Only otu_path is required; other paths are optional. The OTU table index is used as taxa names; the sample table index is used as sample names.

pyloseq.read_csv ¶

read_csv(
    otu_path: str | Path,
    sample_path: str | Path | None = None,
    tax_path: str | Path | None = None,
    tree_path: str | Path | None = None,
    refseq_path: str | Path | None = None,
    taxa_are_rows: bool = True,
    sep: str = "\t",
) -> Phyloseq

Load a plain-text count table (+ optional metadata files) into a Phyloseq.

R reference: phyloseq::phyloseq(otu_table(read.csv(otu_path), taxa_are_rows), ...)

Parameters:

Name	Type	Description	Default
`otu_path`	`str \| Path`	Path to the abundance table CSV/TSV. First column is treated as the row index.	required
`sample_path`	`str \| Path \| None`	Optional sample metadata CSV/TSV. First column is the sample ID index.	`None`
`tax_path`	`str \| Path \| None`	Optional taxonomy CSV/TSV. First column is the taxon ID index.	`None`
`tree_path`	`str \| Path \| None`	Optional Newick tree file.	`None`
`refseq_path`	`str \| Path \| None`	Optional FASTA reference sequences.	`None`
`taxa_are_rows`	`bool`	Orientation of the OTU table (default `True`). Ignored when the file carries the pyloseq orientation marker written by :func:`to_csv` (such files are always taxa-as-rows).	`True`
`sep`	`str`	Field separator (default tab).	`'\t'`

to_csv¶

Writes each component to a separate file. Components not present in the Phyloseq are skipped; passing a path for a missing component raises pyloseqValidationError.

from pyloseq import to_csv

to_csv(
    ps,
    otu_path="otu_table.tsv",
    sample_path="metadata.tsv",
    tax_path="taxonomy.tsv",
    sep="\t",
)

pyloseq.to_csv ¶

to_csv(
    ps: Phyloseq,
    directory: str | Path,
    sep: str = "\t",
    prefix: str = "",
) -> dict[str, Path]

Write a Phyloseq to a directory of plain-text files.
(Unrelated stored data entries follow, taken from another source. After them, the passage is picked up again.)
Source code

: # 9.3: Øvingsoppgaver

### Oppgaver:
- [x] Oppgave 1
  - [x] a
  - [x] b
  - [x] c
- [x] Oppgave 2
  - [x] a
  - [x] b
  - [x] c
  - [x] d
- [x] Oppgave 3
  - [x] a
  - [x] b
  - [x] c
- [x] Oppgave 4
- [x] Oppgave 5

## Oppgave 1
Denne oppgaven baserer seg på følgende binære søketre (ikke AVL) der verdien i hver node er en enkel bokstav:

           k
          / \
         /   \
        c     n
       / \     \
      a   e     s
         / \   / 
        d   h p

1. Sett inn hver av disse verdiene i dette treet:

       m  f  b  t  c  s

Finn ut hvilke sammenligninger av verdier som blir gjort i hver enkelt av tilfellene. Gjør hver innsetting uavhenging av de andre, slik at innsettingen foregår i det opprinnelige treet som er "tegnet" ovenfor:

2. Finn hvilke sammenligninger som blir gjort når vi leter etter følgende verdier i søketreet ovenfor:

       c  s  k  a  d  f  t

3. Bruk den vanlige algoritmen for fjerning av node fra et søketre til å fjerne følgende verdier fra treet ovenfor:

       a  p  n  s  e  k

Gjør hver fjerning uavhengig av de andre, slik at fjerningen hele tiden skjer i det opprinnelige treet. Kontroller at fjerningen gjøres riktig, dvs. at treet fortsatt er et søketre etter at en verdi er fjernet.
The OTU table is always written in canonical taxa-as-rows orientation and tagged with an index marker so :func:read_csv restores it faithfully — the round-trip is orientation-preserving regardless of how the in-memory table happened to be oriented.
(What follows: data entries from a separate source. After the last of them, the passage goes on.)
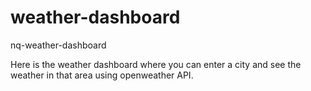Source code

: # weather-dashboard
nq-weather-dashboard

Here is the weather dashboard where you can enter a city and see the weather in that area using openweather API.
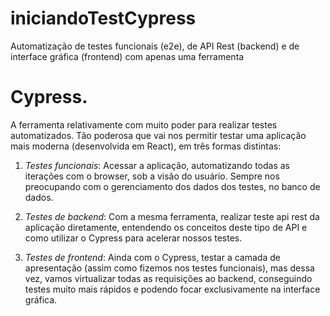 # iniciandoTestCypress
Automatização de testes funcionais (e2e), de API Rest (backend) e de interface gráfica (frontend) com apenas uma ferramenta

<h1>Cypress.</h1>

A ferramenta relativamente com muito poder para realizar testes automatizados. Tão poderosa que vai nos permitir testar uma aplicação mais moderna (desenvolvida em React), em três formas distintas:

1. <em>Testes funcionais</em>: Acessar a aplicação, automatizando todas as iterações com o browser, sob a visão do usuário. Sempre nos preocupando com o gerenciamento dos dados dos testes, no banco de dados.

2. <em>Testes de backend</em>: Com a mesma ferramenta, realizar teste api rest da aplicação diretamente, entendendo os conceitos deste tipo de API e como utilizar o Cypress para acelerar nossos testes.

3. <em>Testes de frontend</em>: Ainda com o Cypress, testar a camada de apresentação (assim como fizemos nos testes funcionais), mas dessa vez, vamos virtualizar todas as requisições ao backend, conseguindo testes muito mais rápidos e podendo focar exclusivamente na interface gráfica.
Returns a dict mapping component name → output path.

R reference: (no direct R equivalent; mirrors write.table() per component)

DESeq2¶

Phyloseq.to_deseq2() exports the count matrix and sample metadata in the format expected by pydeseq2. It returns a (counts, metadata) tuple — both plain pd.DataFrame objects — ready to pass directly to DeseqDataSet. pydeseq2 is not a pyloseq dependency; install it separately with pip install pydeseq2.

# pip install pydeseq2
from pydeseq2.dds import DeseqDataSet
from pydeseq2.ds import DeseqStats

counts, metadata = ps.to_deseq2()

dds = DeseqDataSet(counts=counts, metadata=metadata, design="~condition")
dds.deseq2()

ds = DeseqStats(dds, contrast=["condition", "treated", "control"])
ds.summary()
results = ds.results_df

counts has shape (n_samples, n_taxa) with samples as rows. Pass raw, un-normalized integer counts — DESeq2 performs its own size-factor normalization internally. A UserWarning is emitted if non-integer values are detected.

to_deseq2() raises ValueError if sample_data is not attached.
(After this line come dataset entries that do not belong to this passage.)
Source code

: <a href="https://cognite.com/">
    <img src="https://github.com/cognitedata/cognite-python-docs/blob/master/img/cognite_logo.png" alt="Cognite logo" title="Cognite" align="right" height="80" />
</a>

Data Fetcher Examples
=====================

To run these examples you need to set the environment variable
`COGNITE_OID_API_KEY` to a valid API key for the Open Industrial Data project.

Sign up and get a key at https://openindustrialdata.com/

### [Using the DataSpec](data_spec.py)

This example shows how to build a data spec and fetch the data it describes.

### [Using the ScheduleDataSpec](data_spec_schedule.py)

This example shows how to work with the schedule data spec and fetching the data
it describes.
pyloseq.Phyloseq.to_deseq2 ¶

to_deseq2() -> tuple[pd.DataFrame, pd.DataFrame]

Return count matrix and sample metadata formatted for pydeseq2.

Returns a (counts, metadata) tuple ready to pass directly to DeseqDataSet(counts=counts, metadata=metadata, design=...).

counts has shape (n_samples, n_taxa) with samples as rows. metadata has shape (n_samples, n_variables) with a matching index.

Raises:

Type	Description
`ValueError`	If this object has no `sample_data`.